Exercise instructions:
Please reproduce the records, omitting nothing and changing nothing.

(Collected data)
⟨

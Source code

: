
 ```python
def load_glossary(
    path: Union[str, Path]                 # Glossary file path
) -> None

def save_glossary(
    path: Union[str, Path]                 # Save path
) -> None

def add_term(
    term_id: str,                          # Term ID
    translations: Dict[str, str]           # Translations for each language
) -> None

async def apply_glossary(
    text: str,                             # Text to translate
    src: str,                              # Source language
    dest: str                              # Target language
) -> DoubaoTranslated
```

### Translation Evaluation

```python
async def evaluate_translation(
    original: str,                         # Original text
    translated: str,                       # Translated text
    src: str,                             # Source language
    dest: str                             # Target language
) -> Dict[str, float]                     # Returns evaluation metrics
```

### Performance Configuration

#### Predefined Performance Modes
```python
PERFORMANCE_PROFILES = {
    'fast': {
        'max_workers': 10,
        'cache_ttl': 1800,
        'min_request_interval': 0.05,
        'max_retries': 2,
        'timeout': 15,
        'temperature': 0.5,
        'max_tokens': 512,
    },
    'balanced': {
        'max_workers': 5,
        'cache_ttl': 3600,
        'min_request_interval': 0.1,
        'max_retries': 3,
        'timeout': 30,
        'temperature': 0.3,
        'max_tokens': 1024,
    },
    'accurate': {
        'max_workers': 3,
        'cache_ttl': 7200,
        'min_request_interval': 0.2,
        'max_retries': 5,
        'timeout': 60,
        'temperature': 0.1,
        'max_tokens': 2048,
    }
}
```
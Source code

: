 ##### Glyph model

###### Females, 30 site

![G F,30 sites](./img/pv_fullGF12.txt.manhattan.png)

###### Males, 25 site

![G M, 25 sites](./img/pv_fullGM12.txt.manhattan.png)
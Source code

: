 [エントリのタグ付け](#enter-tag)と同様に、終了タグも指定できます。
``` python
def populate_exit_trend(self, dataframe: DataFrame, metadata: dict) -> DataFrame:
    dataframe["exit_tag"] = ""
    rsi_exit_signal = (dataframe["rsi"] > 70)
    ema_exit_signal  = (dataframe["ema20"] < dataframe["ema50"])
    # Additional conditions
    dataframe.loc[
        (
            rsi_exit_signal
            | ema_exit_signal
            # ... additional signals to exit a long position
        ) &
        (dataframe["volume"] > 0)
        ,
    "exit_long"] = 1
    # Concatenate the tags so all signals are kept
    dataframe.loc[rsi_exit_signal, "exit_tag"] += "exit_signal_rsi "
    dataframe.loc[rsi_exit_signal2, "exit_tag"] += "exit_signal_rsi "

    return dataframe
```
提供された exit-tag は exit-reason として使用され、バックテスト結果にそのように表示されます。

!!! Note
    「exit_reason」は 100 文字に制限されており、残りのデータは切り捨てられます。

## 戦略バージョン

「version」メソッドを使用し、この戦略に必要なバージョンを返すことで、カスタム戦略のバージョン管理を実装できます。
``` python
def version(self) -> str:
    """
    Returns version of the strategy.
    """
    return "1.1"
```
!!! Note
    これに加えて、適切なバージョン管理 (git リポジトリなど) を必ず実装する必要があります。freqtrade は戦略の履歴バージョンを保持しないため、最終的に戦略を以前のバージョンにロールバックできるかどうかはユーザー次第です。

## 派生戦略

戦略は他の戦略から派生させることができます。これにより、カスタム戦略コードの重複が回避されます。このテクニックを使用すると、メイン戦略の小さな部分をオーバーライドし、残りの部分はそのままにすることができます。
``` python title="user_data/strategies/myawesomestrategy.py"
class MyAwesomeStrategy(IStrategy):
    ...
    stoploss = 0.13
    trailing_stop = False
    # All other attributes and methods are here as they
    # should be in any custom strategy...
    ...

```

⟩

Completed task:
Source code

:
 ```python
def load_glossary(
    path: Union[str, Path]                 # Glossary file path
) -> None

def save_glossary(
    path: Union[str, Path]                 # Save path
) -> None

def add_term(
    term_id: str,                          # Term ID
    translations: Dict[str, str]           # Translations for each language
) -> None

async def apply_glossary(
    text: str,                             # Text to translate
    src: str,                              # Source language
    dest: str                              # Target language
) -> DoubaoTranslated
```

### Translation Evaluation

```python
async def evaluate_translation(
    original: str,                         # Original text
    translated: str,                       # Translated text
    src: str,                             # Source language
    dest: str                             # Target language
) -> Dict[str, float]                     # Returns evaluation metrics
```

### Performance Configuration

#### Predefined Performance Modes
```python
PERFORMANCE_PROFILES = {
    'fast': {
        'max_workers': 10,
        'cache_ttl': 1800,
        'min_request_interval': 0.05,
        'max_retries': 2,
        'timeout': 15,
        'temperature': 0.5,
        'max_tokens': 512,
    },
    'balanced': {
        'max_workers': 5,
        'cache_ttl': 3600,
        'min_request_interval': 0.1,
        'max_retries': 3,
        'timeout': 30,
        'temperature': 0.3,
        'max_tokens': 1024,
    },
    'accurate': {
        'max_workers': 3,
        'cache_ttl': 7200,
        'min_request_interval': 0.2,
        'max_retries': 5,
        'timeout': 60,
        'temperature': 0.1,
        'max_tokens': 2048,
    }
}
```
Source code

: ##### Glyph model

###### Females, 30 site

![G F,30 sites](./img/pv_fullGF12.txt.manhattan.png)

###### Males, 25 site

![G M, 25 sites](./img/pv_fullGM12.txt.manhattan.png)
Source code

: [エントリのタグ付け](#enter-tag)と同様に、終了タグも指定できます。
``` python
def populate_exit_trend(self, dataframe: DataFrame, metadata: dict) -> DataFrame:
    dataframe["exit_tag"] = ""
    rsi_exit_signal = (dataframe["rsi"] > 70)
    ema_exit_signal  = (dataframe["ema20"] < dataframe["ema50"])
    # Additional conditions
    dataframe.loc[
        (
            rsi_exit_signal
            | ema_exit_signal
            # ... additional signals to exit a long position
        ) &
        (dataframe["volume"] > 0)
        ,
    "exit_long"] = 1
    # Concatenate the tags so all signals are kept
    dataframe.loc[rsi_exit_signal, "exit_tag"] += "exit_signal_rsi "
    dataframe.loc[rsi_exit_signal2, "exit_tag"] += "exit_signal_rsi "

    return dataframe
```
提供された exit-tag は exit-reason として使用され、バックテスト結果にそのように表示されます。

!!! Note
    「exit_reason」は 100 文字に制限されており、残りのデータは切り捨てられます。

## 戦略バージョン

「version」メソッドを使用し、この戦略に必要なバージョンを返すことで、カスタム戦略のバージョン管理を実装できます。
``` python
def version(self) -> str:
    """
    Returns version of the strategy.
    """
    return "1.1"
```
!!! Note
    これに加えて、適切なバージョン管理 (git リポジトリなど) を必ず実装する必要があります。freqtrade は戦略の履歴バージョンを保持しないため、最終的に戦略を以前のバージョンにロールバックできるかどうかはユーザー次第です。

## 派生戦略

戦略は他の戦略から派生させることができます。これにより、カスタム戦略コードの重複が回避されます。このテクニックを使用すると、メイン戦略の小さな部分をオーバーライドし、残りの部分はそのままにすることができます。
``` python title="user_data/strategies/myawesomestrategy.py"
class MyAwesomeStrategy(IStrategy):
    ...
    stoploss = 0.13
    trailing_stop = False
    # All other attributes and methods are here as they
    # should be in any custom strategy...
    ...

```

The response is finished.